§ **Problem to work on**
Your answer should be one number: the count of lines in these entries that hold the word "System".

§ **Data for this task**

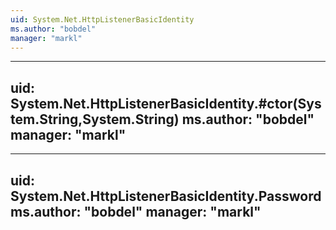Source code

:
 ```yaml
---
uid: System.Net.HttpListenerBasicIdentity
ms.author: "bobdel"
manager: "markl"
---
```


---
uid: System.Net.HttpListenerBasicIdentity.#ctor(System.String,System.String)
ms.author: "bobdel"
manager: "markl"
---

---
uid: System.Net.HttpListenerBasicIdentity.Password
ms.author: "bobdel"
manager: "markl"
---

§ **Result of the exercise**
3